Facebook unveiled a new laser-based concept for high-speed internet that will bypass the need for dedicated wavelength spectra and government licenses that come with them. Published Tuesday in the journal Optica, the technique was developed by researchers at Facebook’s Connectivity Lab.
A part of the company’s internet.org initiative, Connectivity Lab “is developing ways to make affordable internet access possible in communities around the world. The team is exploring a variety of technologies, including high-altitude long-endurance planes, satellites and lasers.” It calls its new concept, which also uses drone technology, free-space optical communication.
Explaining their rationale behind turning to laser for data transmission, the researchers say in the paper: “While optical communications have become the de facto standard for high-throughput wired communication channels, microwave and millimeter wave carrier frequencies are still the standard for wireless links.
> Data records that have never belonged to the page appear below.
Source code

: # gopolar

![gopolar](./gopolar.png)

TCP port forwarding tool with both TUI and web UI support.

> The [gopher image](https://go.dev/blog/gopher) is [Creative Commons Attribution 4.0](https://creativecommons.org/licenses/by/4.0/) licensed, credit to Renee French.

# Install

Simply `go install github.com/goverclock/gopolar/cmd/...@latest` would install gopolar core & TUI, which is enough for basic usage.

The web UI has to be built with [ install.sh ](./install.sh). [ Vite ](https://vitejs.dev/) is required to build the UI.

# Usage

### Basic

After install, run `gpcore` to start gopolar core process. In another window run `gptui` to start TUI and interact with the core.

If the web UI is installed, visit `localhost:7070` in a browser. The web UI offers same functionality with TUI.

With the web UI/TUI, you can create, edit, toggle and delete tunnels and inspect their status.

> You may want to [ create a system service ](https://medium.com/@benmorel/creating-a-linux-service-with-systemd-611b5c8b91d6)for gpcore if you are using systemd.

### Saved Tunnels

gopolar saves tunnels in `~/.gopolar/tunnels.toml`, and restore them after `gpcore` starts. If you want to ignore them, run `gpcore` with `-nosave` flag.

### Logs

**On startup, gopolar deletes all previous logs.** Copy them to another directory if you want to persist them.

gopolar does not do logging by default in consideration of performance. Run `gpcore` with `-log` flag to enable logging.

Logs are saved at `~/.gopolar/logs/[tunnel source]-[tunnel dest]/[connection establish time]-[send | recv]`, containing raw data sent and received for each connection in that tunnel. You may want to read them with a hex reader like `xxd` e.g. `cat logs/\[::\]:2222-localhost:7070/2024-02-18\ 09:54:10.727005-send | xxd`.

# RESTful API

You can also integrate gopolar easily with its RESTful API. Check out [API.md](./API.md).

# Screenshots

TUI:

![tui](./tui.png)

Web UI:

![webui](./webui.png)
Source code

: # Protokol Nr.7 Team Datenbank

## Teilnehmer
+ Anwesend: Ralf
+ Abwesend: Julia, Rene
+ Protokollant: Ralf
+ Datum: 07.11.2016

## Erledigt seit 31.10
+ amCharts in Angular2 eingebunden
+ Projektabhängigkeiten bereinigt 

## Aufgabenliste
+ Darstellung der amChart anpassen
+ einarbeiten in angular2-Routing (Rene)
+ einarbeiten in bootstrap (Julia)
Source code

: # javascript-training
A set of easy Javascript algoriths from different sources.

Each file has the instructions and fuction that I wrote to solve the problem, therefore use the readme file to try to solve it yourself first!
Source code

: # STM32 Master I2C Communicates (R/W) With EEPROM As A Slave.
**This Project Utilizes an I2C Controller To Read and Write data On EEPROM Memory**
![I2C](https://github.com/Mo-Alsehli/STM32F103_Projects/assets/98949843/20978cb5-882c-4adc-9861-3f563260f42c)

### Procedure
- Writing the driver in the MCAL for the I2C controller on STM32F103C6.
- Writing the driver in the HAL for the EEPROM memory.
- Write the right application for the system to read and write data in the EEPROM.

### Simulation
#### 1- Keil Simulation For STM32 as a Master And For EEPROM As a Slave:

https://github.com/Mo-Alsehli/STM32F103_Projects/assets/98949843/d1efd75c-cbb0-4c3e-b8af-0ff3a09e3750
However, the limited availability of spectrum restricts the data rates that can be achieved through these channels.”
Without getting into technical details (for those who want them, they can be read in their entirety here), the paper says the company can use “commercially available materials” to achieve data speeds “up to 2.1 Gbps at an eye-safe intensity.” For comparison, the fastest theoretical download speed on a 4G LTE connection is 1 Gbps, but most wireless carrier networks provide maximum download speeds of less than 100 Mbps, less than a 10th of the theoretical maximum.
The paper also discusses “the need for new materials tailored for communication applications.”